A portrait of Kristina O’Hara McCafferty, Kristina is a concise 2-minute documentary by Mac Premo that delivers a sense of Irish women’s history, hinged on Eavan Boland’s Mother Ireland. The film uses an alternating rhythm of frenetic energy and calm, while the poem, epic in scale, is recited on the voiceover.
Using the poem (recited by O’Hara-McCafferty) as the hinge upon which the narrative is woven, the documentary shows the boxer as a woman moving beyond motherhood into a realm formerly occupied exclusively by men like her husband and father. Between her little son and the rows upon rows of photos of her male predecessors, O’Hara-McCafferty stands as a mediator, the face of change that will extend from her to her son as he grows into a person in the world.

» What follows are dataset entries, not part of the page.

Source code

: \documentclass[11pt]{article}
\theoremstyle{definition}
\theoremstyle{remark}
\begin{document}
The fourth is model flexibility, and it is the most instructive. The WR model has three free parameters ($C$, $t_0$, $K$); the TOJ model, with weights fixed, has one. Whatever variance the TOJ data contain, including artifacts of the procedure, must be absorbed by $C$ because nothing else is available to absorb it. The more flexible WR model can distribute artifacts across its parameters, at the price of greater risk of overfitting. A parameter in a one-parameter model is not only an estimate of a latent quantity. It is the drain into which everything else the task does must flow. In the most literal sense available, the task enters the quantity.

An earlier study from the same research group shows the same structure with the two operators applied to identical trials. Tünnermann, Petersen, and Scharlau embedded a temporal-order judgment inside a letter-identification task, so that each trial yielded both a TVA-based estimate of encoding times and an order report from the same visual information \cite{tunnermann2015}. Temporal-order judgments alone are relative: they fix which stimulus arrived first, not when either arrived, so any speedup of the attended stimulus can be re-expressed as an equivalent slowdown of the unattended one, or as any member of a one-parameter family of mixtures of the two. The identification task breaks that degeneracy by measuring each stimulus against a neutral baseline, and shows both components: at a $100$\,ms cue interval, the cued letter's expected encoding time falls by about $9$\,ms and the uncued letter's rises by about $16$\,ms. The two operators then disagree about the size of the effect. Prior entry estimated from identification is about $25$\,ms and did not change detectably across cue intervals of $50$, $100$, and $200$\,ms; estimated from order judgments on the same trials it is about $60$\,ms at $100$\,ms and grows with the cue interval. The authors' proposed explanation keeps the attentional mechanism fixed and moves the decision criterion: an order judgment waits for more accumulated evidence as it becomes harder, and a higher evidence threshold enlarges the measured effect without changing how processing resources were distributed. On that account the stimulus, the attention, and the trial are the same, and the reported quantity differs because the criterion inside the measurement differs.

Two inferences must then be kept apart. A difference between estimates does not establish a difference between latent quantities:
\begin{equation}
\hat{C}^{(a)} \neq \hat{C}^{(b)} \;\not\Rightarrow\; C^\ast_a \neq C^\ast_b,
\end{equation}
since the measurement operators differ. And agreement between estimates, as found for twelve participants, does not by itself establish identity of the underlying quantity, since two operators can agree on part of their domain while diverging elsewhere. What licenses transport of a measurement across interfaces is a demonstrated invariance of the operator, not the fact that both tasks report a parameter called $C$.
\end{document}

Belfast itself is given almost as much attention as the film’s subject. In fact, she is framed as part of the land (and the poem furthers this idea while also complicating it). One of the very first images in the film, entangled with split-second shots of O’Hara-McCafferty, shows the instantly recognisable streets and houses. It is a beautiful sight made gritty as the context for O’Hara-McCafferty the boxer. Having made Mother Ireland, a poem of becoming, as the centrepiece in Kristina not only enables it to convey immediate meanings with ease but places O’Hara-McCafferty among a long line of Irish women who have gone beyond the mould initially offered to them.
In the background, the score is a bracing, triumphant sound blended with commentary tracks. The two combine with the poem to create a cacophony of energy that seems to speak of the city itself, and the place Kristina O’Hara-McCafferty is carving for herself in it.